Das Bargeld hat weiter an Bedeutung verloren, bleibt aber das beliebteste Zahlungsmittel in der Schweiz. Während die Nutzung der Debit- und Kreditkarten stabil geblieben ist, haben Bezahl-Apps stark an Bedeutung gewonnen.

Dies geht aus einer Umfrage der Schweizerischen Nationalbank (SNB) zum Zahlungsverhalten der Schweizerinnen und Schweizer hervor, die am Donnerstag veröffentlicht wurde. Die Umfrage wurde im vergangenen Herbst zum dritten Mal nach 2017 und 2020 durchgeführt.

Konkret nutzen 36 Prozent der befragten 2000 Personen Bargeld für alltägliche Zahlungen. Im Jahr 2020 hatte der Anteil der mit Bargeld beglichenen Transaktionen noch bei 43 Prozent gelegen und 2017 sogar bei 70 Prozent. Damit habe sich der Rückgang der Bargeldnutzung stark verlangsamt, schrieb die SNB.

«Bargeld ist für unregelmässige Zahlungen im Alltag weiterhin das von der Schweizer Bevölkerung am meisten genutzte Zahlungsmittel.»
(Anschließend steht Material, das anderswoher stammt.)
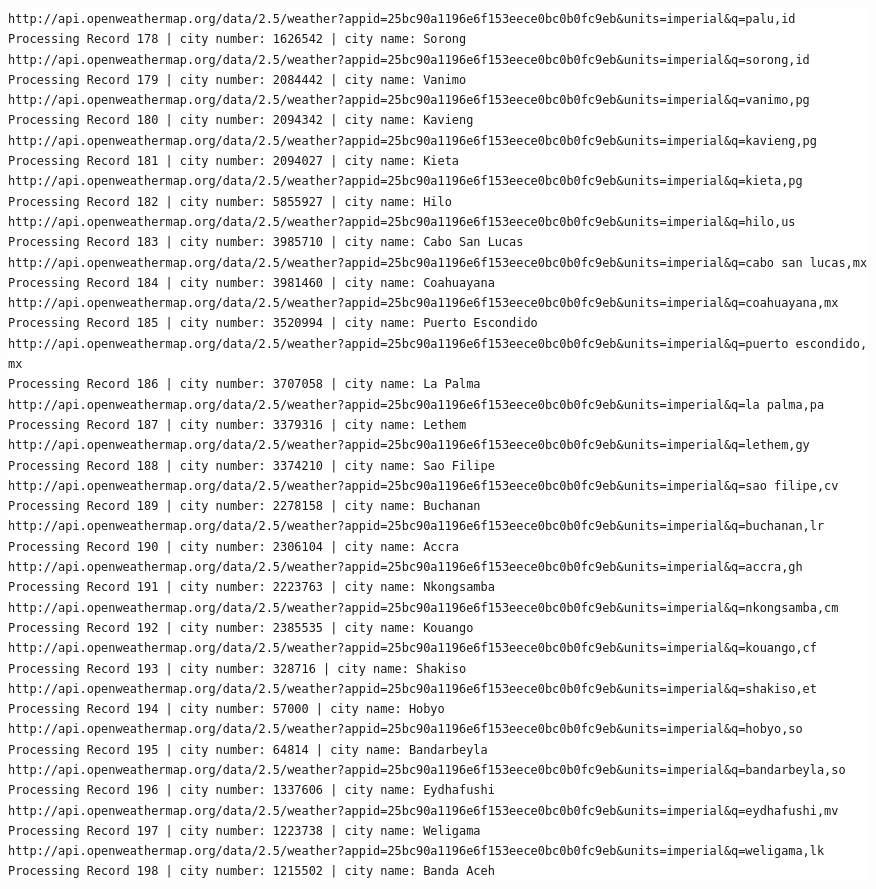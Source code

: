     http://api.openweathermap.org/data/2.5/weather?appid=25bc90a1196e6f153eece0bc0b0fc9eb&units=imperial&q=palu,id
    Processing Record 178 | city number: 1626542 | city name: Sorong
    http://api.openweathermap.org/data/2.5/weather?appid=25bc90a1196e6f153eece0bc0b0fc9eb&units=imperial&q=sorong,id
    Processing Record 179 | city number: 2084442 | city name: Vanimo
    http://api.openweathermap.org/data/2.5/weather?appid=25bc90a1196e6f153eece0bc0b0fc9eb&units=imperial&q=vanimo,pg
    Processing Record 180 | city number: 2094342 | city name: Kavieng
    http://api.openweathermap.org/data/2.5/weather?appid=25bc90a1196e6f153eece0bc0b0fc9eb&units=imperial&q=kavieng,pg
    Processing Record 181 | city number: 2094027 | city name: Kieta
    http://api.openweathermap.org/data/2.5/weather?appid=25bc90a1196e6f153eece0bc0b0fc9eb&units=imperial&q=kieta,pg
    Processing Record 182 | city number: 5855927 | city name: Hilo
    http://api.openweathermap.org/data/2.5/weather?appid=25bc90a1196e6f153eece0bc0b0fc9eb&units=imperial&q=hilo,us
    Processing Record 183 | city number: 3985710 | city name: Cabo San Lucas
    http://api.openweathermap.org/data/2.5/weather?appid=25bc90a1196e6f153eece0bc0b0fc9eb&units=imperial&q=cabo san lucas,mx
    Processing Record 184 | city number: 3981460 | city name: Coahuayana
    http://api.openweathermap.org/data/2.5/weather?appid=25bc90a1196e6f153eece0bc0b0fc9eb&units=imperial&q=coahuayana,mx
    Processing Record 185 | city number: 3520994 | city name: Puerto Escondido
    http://api.openweathermap.org/data/2.5/weather?appid=25bc90a1196e6f153eece0bc0b0fc9eb&units=imperial&q=puerto escondido,mx
    Processing Record 186 | city number: 3707058 | city name: La Palma
    http://api.openweathermap.org/data/2.5/weather?appid=25bc90a1196e6f153eece0bc0b0fc9eb&units=imperial&q=la palma,pa
    Processing Record 187 | city number: 3379316 | city name: Lethem
    http://api.openweathermap.org/data/2.5/weather?appid=25bc90a1196e6f153eece0bc0b0fc9eb&units=imperial&q=lethem,gy
    Processing Record 188 | city number: 3374210 | city name: Sao Filipe
    http://api.openweathermap.org/data/2.5/weather?appid=25bc90a1196e6f153eece0bc0b0fc9eb&units=imperial&q=sao filipe,cv
    Processing Record 189 | city number: 2278158 | city name: Buchanan
    http://api.openweathermap.org/data/2.5/weather?appid=25bc90a1196e6f153eece0bc0b0fc9eb&units=imperial&q=buchanan,lr
    Processing Record 190 | city number: 2306104 | city name: Accra
    http://api.openweathermap.org/data/2.5/weather?appid=25bc90a1196e6f153eece0bc0b0fc9eb&units=imperial&q=accra,gh
    Processing Record 191 | city number: 2223763 | city name: Nkongsamba
    http://api.openweathermap.org/data/2.5/weather?appid=25bc90a1196e6f153eece0bc0b0fc9eb&units=imperial&q=nkongsamba,cm
    Processing Record 192 | city number: 2385535 | city name: Kouango
    http://api.openweathermap.org/data/2.5/weather?appid=25bc90a1196e6f153eece0bc0b0fc9eb&units=imperial&q=kouango,cf
    Processing Record 193 | city number: 328716 | city name: Shakiso
    http://api.openweathermap.org/data/2.5/weather?appid=25bc90a1196e6f153eece0bc0b0fc9eb&units=imperial&q=shakiso,et
    Processing Record 194 | city number: 57000 | city name: Hobyo
    http://api.openweathermap.org/data/2.5/weather?appid=25bc90a1196e6f153eece0bc0b0fc9eb&units=imperial&q=hobyo,so
    Processing Record 195 | city number: 64814 | city name: Bandarbeyla
    http://api.openweathermap.org/data/2.5/weather?appid=25bc90a1196e6f153eece0bc0b0fc9eb&units=imperial&q=bandarbeyla,so
    Processing Record 196 | city number: 1337606 | city name: Eydhafushi
    http://api.openweathermap.org/data/2.5/weather?appid=25bc90a1196e6f153eece0bc0b0fc9eb&units=imperial&q=eydhafushi,mv
    Processing Record 197 | city number: 1223738 | city name: Weligama
    http://api.openweathermap.org/data/2.5/weather?appid=25bc90a1196e6f153eece0bc0b0fc9eb&units=imperial&q=weligama,lk
    Processing Record 198 | city number: 1215502 | city name: Banda Aceh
Derweil blieben die Nutzungsanteile von Debit- und Kreditkarten (33 Prozent bzw. 13 Prozent) sehr stabil. Diese Karten würden bei nahezu jeder zweiten alltäglichen Transaktion eingesetzt. Am meisten werde dabei die Kontaktlosfunktion (75 Prozent) genutzt, hiess es.

Bezahl-Apps werden von der Bevölkerung immer häufiger verwendet und haben ihren Transaktionsanteil deutlich auf 11 Prozent gesteigert. 2020 waren erst bei 5 Prozent der alltäglichen Zahlungen in der Schweiz das Handy benutzt worden. Die Bezahl-Apps würden dabei sowohl Bargeld als auch bargeldlose Zahlungsmittel ersetzen, schrieb die SNB.
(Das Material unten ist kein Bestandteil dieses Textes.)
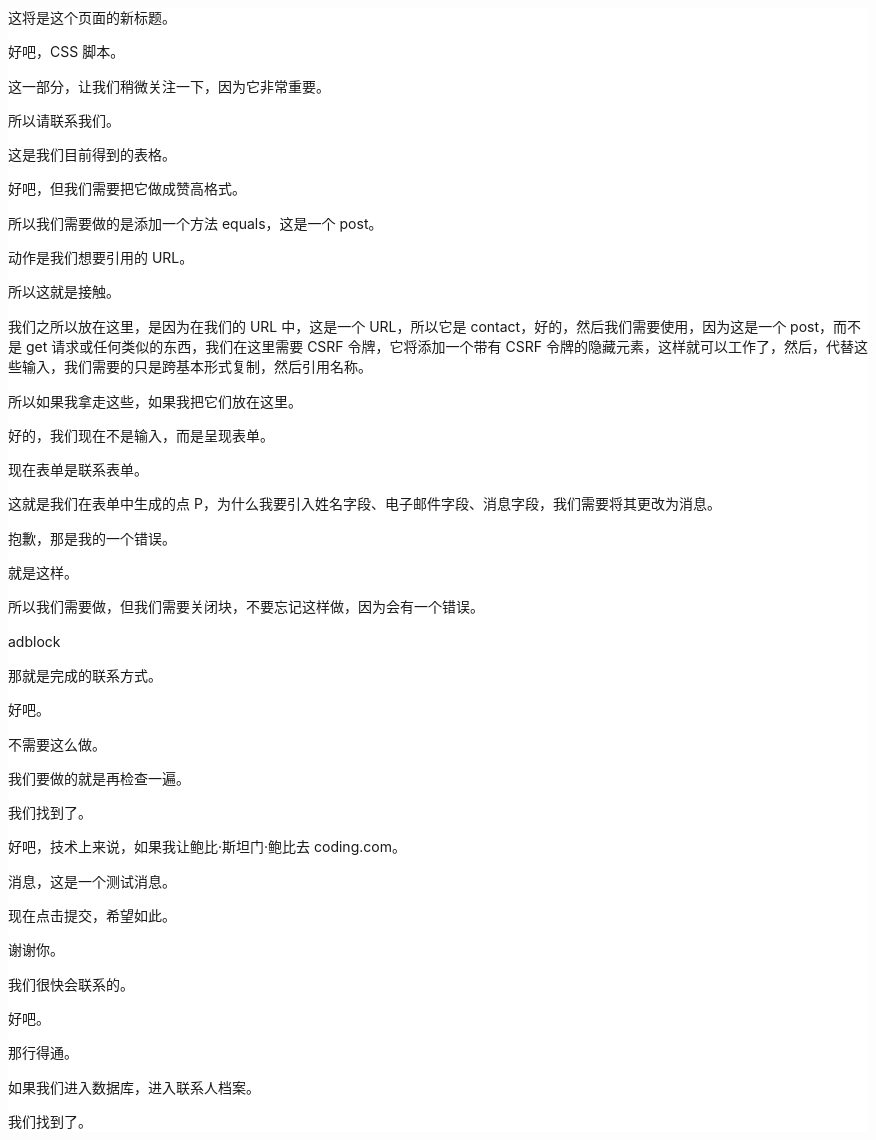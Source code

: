 这将是这个页面的新标题。

好吧，CSS 脚本。

这一部分，让我们稍微关注一下，因为它非常重要。

所以请联系我们。

这是我们目前得到的表格。

好吧，但我们需要把它做成赞高格式。

所以我们需要做的是添加一个方法 equals，这是一个 post。

动作是我们想要引用的 URL。

所以这就是接触。

我们之所以放在这里，是因为在我们的 URL 中，这是一个 URL，所以它是 contact，好的，然后我们需要使用，因为这是一个 post，而不是 get 请求或任何类似的东西，我们在这里需要 CSRF 令牌，它将添加一个带有 CSRF 令牌的隐藏元素，这样就可以工作了，然后，代替这些输入，我们需要的只是跨基本形式复制，然后引用名称。

所以如果我拿走这些，如果我把它们放在这里。

好的，我们现在不是输入，而是呈现表单。

现在表单是联系表单。

这就是我们在表单中生成的点 P，为什么我要引入姓名字段、电子邮件字段、消息字段，我们需要将其更改为消息。

抱歉，那是我的一个错误。

就是这样。

所以我们需要做，但我们需要关闭块，不要忘记这样做，因为会有一个错误。

adblock

那就是完成的联系方式。

好吧。

不需要这么做。

我们要做的就是再检查一遍。

我们找到了。

好吧，技术上来说，如果我让鲍比·斯坦门·鲍比去 coding.com。

消息，这是一个测试消息。

现在点击提交，希望如此。

谢谢你。

我们很快会联系的。

好吧。

那行得通。

如果我们进入数据库，进入联系人档案。

我们找到了。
Verbreitung von Bezahl-Apps nimmt zu

Gleichzeitig haben immer mehr Schweizer eine Bezahl-App: Bei 68 Prozent der Bevölkerung sind sie auf dem Handy installiert. Das sind über 20 Prozentpunkte mehr als bei der letzten Umfrage zwei Jahre zuvor.

Am verbreitetsten sind weiterhin Banknoten und Münzen: 96 Prozent der Befragten gaben an, Bargeld im Portemonnaie oder zu Hause für alltägliche Ausgaben zu halten. 93 Prozent der Befragten besitzen eine Debitkarte (2020: 92 Prozent) und 76 Prozent eine Kreditkarte (2020: 78 Prozent).

Allerdings werden die grösseren Beträge vor allem mit Plastikkarten beglichen. Gemessen am Transaktionswert der alltäglichen Zahlungen blieb die Debitkarte mit 33 Prozent unverändert das wichtigste Zahlungsmittel. Der Wertanteil von Bargeld hat sich auf 20 Prozent abgeschwächt. In der vorangegangenen Umfrage waren es noch 24 Prozent gewesen.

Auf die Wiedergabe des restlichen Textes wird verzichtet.